Written by CHarlie Hanks    Wednesday, 20 October 2010 09:55   
Until debt do us part
Comment

The student supporters who helped elevate the party to power must now be wondering, if they weren’t already, what happened to "the kind of changes you and I believe in" that leader Nick Clegg promised the coalition would deliver.

Clearly, as the government is very keen to point out at every opportunity, it has no money, and cutting funding is a necessary evil. But while government-wide spending cuts are estimated to be around 25%, by following Lord Browne’s advice the funding for universities would be slashed by two thirds.

Meanwhile Browne is also calling for the number of places to be increased by 10% over the next three years. Essentially, it would be a step towards privatising the higher education system. It is a move which may benefit the taxpayer and the government but which means students would be paying £7,000 a year for a degree and the universities would be no better off – some even predict that they will have less money.

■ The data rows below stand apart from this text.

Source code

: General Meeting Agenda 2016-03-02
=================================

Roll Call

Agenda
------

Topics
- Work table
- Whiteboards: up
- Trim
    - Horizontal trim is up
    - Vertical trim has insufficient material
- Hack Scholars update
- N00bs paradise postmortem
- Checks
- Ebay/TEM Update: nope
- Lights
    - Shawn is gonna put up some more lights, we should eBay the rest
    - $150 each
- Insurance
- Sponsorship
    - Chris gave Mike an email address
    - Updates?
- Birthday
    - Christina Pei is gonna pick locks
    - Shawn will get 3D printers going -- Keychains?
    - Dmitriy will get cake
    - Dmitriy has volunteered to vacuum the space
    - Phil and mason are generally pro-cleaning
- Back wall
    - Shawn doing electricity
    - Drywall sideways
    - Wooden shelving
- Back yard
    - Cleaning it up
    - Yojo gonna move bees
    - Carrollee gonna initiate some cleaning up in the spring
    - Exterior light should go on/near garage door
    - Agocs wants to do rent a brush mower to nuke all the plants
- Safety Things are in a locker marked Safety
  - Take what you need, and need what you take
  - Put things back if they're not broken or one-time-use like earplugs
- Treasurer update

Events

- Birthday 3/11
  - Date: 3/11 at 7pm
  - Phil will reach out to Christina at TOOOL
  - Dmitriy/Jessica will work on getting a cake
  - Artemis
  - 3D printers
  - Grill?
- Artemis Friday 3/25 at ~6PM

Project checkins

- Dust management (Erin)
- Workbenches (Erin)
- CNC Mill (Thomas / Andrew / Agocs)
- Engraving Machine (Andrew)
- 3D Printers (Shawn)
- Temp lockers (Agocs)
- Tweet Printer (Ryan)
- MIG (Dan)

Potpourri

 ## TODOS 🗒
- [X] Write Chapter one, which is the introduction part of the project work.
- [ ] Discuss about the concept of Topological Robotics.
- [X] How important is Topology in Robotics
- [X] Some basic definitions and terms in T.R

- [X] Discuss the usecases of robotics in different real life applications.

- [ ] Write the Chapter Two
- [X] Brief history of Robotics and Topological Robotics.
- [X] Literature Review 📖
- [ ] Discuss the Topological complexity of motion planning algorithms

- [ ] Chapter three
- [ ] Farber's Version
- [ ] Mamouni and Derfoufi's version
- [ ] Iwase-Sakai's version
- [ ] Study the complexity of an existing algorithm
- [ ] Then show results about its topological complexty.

So the teaching quality that the government is determined to improve will, in fact, suffer. And yet students will be in more debilitating amounts of debt than ever.

Browne’s supposed solution is to raise the threshold at which graduates will start repaying their loans from £15,000 to £21,000. This not only appears to be a disincentive to work but also an acceptance that levels of debt which a generation ago would have been unfathomable to most are now the norm. For the government to be in debt (albeit not the crippling debt with which it currently finds itself) is viable option but for the individual it is not. This distressing situation is surely an indictment of the very concept of tuition fees.

However, Lord Browne’s report not only suggests raising fees but lifting the cap entirely, a proposal which, according to David Willetts, the Tory Universities’ Minister, "puts students in the driving seat". Maybe, but in other words, it would lead not only to the privatisation but also to the marketisation of the university system. Far from "widening access" to higher education, which many key figures in this debate quite rightly want, this ludicrous proposal is paving the way for elitism to once again take a stranglehold of the system and choke any notion of social mobility to which it currently aspires.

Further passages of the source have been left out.